Work instruction:
Out of the entries that follow, copy each line containing "Улучшение".

Supplied data:
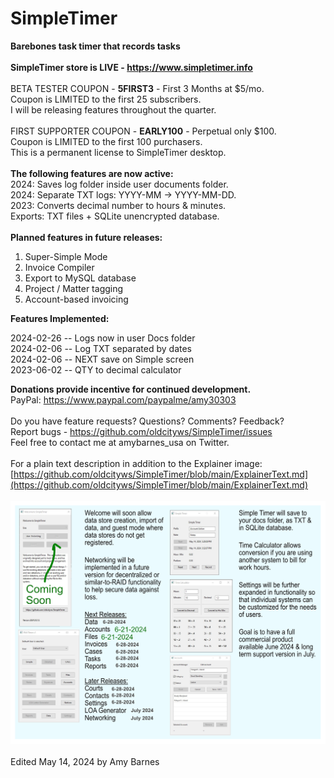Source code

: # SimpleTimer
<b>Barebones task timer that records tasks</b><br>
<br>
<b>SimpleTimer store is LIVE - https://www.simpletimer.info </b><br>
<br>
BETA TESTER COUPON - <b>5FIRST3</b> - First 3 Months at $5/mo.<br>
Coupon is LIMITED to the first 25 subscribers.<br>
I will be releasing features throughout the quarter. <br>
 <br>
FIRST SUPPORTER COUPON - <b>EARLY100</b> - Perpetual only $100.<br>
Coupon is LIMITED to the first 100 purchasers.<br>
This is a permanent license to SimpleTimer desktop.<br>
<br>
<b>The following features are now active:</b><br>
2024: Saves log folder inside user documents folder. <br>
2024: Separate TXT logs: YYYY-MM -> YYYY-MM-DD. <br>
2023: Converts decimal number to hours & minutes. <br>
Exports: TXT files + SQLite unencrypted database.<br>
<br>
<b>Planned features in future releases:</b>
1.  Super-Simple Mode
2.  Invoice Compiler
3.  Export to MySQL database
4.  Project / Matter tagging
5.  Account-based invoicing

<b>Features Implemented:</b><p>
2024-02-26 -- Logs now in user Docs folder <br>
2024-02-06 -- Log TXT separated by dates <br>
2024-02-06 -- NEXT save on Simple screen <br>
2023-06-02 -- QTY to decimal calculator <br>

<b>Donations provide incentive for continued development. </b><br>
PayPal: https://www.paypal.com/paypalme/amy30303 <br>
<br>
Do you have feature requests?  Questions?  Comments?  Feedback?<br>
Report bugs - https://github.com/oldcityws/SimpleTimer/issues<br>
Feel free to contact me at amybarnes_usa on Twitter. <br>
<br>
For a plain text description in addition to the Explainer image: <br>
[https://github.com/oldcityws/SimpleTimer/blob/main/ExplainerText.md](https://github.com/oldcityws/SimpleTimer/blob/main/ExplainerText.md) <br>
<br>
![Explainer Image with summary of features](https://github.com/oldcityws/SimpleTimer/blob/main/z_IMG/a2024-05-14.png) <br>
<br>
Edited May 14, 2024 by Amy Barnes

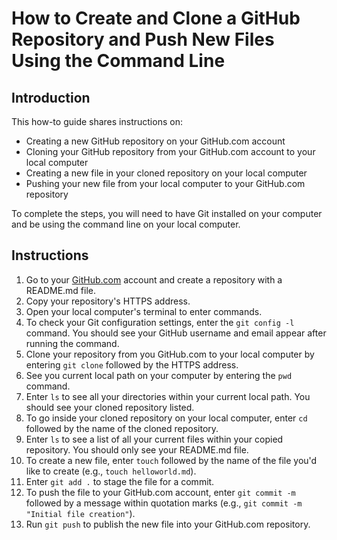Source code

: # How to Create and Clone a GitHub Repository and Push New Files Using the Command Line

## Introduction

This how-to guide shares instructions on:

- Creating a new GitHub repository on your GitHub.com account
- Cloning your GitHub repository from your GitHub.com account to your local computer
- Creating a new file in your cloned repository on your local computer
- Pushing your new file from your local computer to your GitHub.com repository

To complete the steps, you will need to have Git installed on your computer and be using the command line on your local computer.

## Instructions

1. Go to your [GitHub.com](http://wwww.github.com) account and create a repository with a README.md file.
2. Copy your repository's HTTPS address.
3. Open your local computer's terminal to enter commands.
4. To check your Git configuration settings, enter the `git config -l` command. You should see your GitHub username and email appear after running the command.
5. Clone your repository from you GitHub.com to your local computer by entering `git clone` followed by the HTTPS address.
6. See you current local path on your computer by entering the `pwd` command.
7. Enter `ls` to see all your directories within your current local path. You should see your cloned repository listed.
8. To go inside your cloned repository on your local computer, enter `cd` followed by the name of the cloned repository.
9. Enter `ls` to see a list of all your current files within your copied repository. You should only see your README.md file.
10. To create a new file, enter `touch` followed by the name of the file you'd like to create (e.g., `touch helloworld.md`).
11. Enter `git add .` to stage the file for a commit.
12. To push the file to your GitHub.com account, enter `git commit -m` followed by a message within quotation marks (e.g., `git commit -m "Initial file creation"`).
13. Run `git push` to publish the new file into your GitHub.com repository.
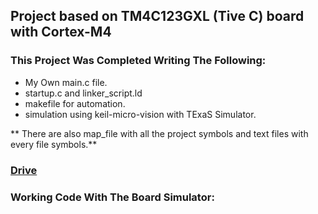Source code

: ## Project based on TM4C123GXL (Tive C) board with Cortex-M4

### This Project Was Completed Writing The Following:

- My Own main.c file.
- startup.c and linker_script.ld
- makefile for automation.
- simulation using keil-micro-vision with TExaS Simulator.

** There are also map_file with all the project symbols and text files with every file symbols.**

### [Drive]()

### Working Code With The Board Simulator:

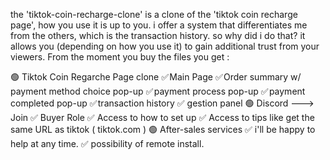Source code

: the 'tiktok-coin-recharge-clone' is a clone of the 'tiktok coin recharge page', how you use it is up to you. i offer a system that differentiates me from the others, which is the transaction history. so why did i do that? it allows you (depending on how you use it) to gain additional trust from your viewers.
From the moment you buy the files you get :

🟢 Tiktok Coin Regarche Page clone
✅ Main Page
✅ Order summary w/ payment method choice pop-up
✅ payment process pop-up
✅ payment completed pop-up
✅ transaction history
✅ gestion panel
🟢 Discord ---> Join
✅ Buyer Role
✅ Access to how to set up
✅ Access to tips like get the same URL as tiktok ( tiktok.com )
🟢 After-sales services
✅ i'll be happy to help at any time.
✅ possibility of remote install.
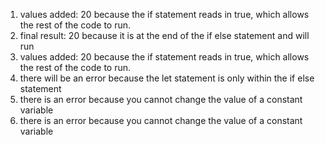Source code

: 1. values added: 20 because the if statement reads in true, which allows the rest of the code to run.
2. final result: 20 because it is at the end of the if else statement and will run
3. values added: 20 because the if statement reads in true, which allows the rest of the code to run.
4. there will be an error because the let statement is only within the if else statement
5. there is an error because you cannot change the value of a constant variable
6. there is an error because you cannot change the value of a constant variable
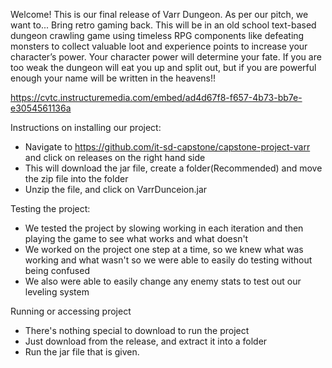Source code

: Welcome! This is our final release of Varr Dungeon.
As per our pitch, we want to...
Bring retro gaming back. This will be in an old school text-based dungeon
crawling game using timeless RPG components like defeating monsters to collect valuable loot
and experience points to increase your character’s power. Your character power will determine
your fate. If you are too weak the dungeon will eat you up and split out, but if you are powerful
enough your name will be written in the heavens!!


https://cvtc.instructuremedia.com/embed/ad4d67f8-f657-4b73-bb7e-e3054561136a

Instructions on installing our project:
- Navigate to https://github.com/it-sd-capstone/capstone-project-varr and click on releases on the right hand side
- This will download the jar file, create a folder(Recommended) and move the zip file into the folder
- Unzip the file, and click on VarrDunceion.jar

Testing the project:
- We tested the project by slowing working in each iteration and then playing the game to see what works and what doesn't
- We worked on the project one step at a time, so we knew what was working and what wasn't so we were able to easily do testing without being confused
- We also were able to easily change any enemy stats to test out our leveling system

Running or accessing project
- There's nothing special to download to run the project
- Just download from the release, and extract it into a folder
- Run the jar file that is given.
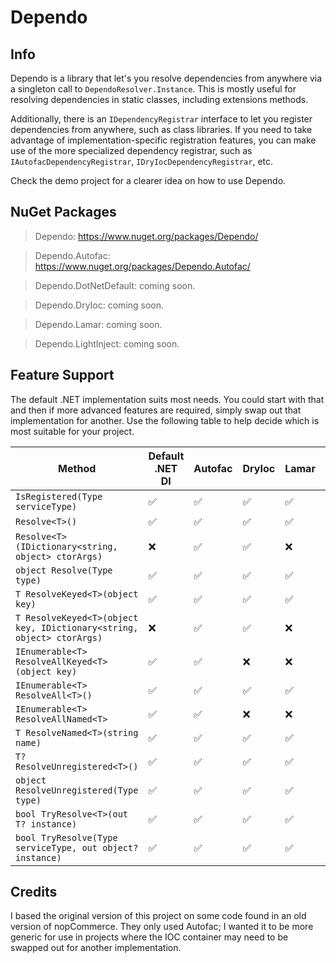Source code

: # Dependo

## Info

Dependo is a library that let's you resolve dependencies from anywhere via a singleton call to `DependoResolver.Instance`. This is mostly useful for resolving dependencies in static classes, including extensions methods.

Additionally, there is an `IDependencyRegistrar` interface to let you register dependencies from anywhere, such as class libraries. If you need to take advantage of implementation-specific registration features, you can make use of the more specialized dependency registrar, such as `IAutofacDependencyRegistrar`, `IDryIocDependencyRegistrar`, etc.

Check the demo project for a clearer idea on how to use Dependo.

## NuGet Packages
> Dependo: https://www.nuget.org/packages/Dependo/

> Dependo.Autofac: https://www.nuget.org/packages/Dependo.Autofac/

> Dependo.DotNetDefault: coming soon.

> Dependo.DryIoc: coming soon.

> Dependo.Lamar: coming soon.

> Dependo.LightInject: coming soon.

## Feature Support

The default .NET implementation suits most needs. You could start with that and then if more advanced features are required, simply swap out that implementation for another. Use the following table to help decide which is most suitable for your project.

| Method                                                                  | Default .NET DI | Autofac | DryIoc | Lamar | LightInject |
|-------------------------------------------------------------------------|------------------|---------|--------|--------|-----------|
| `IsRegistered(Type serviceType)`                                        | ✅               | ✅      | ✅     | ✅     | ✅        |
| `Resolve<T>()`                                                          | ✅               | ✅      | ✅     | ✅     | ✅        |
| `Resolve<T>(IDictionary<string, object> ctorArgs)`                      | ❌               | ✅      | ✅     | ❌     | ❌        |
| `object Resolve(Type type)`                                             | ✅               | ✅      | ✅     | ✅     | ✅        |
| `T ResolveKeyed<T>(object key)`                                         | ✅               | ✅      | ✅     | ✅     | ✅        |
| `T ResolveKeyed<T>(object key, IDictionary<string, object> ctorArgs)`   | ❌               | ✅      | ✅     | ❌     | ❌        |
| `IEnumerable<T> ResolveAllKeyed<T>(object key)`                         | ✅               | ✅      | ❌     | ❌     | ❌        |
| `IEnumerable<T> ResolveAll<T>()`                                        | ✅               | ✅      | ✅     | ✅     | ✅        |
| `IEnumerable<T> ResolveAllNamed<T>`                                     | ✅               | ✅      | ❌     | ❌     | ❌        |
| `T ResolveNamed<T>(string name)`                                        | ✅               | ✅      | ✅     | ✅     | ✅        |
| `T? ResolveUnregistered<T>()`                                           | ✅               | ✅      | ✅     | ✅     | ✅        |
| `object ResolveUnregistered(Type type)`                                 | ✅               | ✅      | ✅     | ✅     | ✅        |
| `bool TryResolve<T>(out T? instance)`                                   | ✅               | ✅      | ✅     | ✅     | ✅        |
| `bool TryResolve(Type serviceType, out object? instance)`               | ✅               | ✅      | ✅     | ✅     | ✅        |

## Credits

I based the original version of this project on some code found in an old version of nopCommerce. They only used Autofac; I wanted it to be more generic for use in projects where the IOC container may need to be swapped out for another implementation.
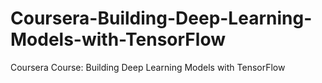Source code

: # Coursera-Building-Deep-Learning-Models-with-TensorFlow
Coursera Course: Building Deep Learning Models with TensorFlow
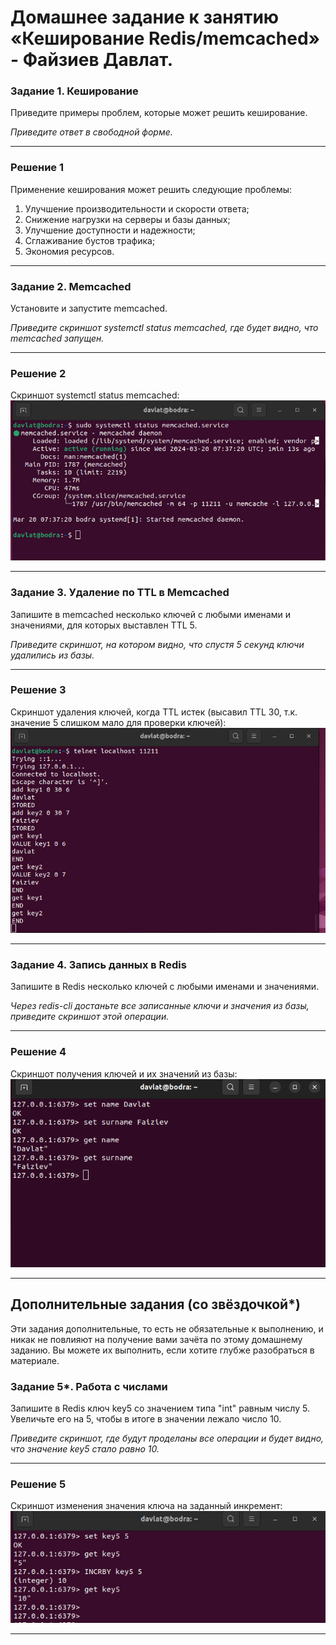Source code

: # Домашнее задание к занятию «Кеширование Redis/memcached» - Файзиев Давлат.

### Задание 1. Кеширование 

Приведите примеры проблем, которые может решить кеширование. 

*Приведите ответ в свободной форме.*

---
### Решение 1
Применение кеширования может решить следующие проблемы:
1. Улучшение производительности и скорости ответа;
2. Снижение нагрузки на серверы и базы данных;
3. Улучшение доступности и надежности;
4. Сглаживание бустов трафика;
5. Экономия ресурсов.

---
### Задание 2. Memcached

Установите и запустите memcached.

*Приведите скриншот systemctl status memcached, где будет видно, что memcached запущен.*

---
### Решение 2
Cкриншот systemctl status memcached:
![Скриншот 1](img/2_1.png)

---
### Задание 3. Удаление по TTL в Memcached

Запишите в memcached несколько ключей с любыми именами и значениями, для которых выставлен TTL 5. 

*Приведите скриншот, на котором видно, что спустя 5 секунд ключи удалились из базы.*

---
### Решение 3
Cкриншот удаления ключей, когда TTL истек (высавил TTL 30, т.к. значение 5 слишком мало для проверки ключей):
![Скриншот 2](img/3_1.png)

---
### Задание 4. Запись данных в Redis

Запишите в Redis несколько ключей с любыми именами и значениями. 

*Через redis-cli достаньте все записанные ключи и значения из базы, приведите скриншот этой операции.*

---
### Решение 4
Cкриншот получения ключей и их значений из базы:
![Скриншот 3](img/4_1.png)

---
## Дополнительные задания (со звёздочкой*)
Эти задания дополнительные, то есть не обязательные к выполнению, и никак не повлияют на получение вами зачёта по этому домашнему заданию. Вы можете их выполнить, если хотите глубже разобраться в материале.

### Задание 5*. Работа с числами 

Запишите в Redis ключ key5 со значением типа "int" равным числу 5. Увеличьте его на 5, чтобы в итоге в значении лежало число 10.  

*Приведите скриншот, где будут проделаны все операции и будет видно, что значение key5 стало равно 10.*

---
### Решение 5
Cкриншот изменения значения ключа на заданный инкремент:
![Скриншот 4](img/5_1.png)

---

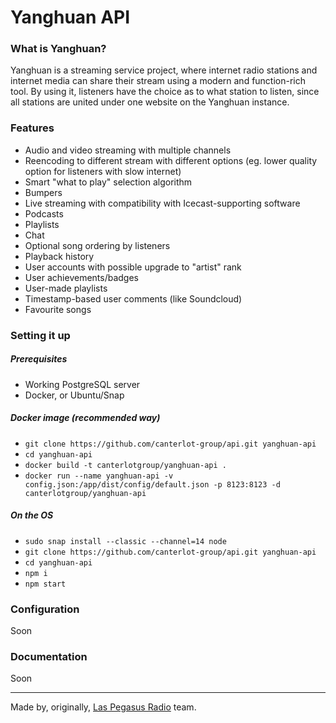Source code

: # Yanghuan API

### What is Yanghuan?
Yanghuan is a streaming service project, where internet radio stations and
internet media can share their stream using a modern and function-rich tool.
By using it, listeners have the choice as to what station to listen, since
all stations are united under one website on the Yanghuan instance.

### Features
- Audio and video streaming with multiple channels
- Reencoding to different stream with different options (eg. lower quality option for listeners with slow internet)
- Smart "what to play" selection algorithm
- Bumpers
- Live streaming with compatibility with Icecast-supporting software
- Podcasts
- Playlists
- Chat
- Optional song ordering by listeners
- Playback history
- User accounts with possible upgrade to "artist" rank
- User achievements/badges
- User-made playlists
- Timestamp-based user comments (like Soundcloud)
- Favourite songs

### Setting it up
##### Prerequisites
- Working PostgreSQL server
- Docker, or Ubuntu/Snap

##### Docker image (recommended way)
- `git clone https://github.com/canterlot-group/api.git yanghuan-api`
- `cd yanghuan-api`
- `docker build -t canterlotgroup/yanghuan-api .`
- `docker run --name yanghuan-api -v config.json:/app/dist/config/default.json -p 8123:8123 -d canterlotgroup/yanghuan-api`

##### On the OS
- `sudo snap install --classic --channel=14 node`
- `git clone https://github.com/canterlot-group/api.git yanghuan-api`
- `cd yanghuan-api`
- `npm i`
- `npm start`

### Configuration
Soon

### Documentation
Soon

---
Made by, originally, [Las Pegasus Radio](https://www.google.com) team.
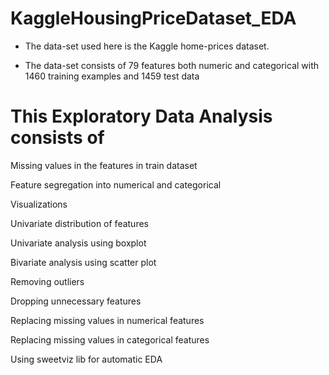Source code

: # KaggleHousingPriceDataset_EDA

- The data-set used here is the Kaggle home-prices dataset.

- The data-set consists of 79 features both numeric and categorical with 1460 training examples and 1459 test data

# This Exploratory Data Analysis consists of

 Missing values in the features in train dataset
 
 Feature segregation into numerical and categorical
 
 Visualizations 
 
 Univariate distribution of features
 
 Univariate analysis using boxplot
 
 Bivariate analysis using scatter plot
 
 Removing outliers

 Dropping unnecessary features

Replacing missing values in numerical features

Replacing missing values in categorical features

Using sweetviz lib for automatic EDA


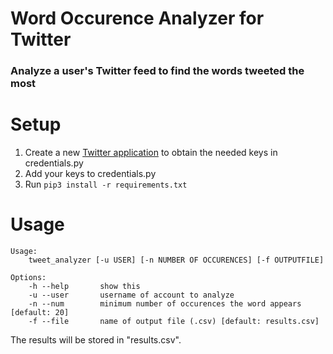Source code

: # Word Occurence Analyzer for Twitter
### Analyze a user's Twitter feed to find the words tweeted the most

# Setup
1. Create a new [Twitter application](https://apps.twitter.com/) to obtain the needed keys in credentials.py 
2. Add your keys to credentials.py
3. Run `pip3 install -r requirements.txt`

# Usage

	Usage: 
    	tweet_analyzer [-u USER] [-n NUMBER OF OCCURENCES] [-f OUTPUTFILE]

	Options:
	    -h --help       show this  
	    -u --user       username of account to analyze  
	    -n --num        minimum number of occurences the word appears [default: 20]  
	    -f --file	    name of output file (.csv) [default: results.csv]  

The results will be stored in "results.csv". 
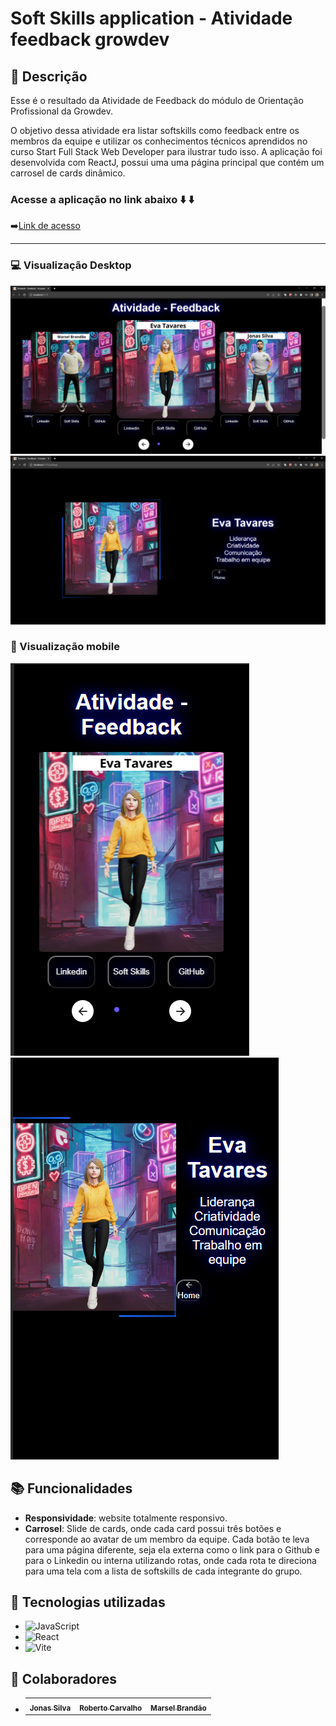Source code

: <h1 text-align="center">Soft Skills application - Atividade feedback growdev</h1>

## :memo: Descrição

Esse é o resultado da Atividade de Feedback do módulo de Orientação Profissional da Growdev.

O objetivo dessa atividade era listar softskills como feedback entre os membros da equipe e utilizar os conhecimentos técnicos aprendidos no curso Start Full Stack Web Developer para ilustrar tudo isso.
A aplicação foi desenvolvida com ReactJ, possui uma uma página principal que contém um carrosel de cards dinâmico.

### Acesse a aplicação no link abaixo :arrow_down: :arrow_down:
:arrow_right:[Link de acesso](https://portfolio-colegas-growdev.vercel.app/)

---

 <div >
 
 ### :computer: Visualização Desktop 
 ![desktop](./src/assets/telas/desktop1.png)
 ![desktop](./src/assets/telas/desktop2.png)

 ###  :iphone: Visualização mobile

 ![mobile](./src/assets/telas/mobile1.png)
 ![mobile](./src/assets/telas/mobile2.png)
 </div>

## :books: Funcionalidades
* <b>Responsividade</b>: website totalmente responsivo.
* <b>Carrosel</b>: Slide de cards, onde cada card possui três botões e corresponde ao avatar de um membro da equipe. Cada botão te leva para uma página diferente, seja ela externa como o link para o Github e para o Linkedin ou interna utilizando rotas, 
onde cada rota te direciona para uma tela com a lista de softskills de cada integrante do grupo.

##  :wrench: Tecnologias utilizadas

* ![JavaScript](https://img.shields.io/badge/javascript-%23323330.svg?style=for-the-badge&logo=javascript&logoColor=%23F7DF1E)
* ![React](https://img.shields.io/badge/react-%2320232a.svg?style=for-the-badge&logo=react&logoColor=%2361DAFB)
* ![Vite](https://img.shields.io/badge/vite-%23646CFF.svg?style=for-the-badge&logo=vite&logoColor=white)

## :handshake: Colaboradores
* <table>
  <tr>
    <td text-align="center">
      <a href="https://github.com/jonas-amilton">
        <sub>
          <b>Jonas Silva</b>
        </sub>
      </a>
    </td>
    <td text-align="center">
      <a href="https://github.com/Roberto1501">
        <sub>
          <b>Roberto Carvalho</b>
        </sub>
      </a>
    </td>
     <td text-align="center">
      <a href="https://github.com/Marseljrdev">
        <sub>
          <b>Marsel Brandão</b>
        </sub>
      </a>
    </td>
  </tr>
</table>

Response below:
1. Улучшение производительности и скорости ответа;
3. Улучшение доступности и надежности;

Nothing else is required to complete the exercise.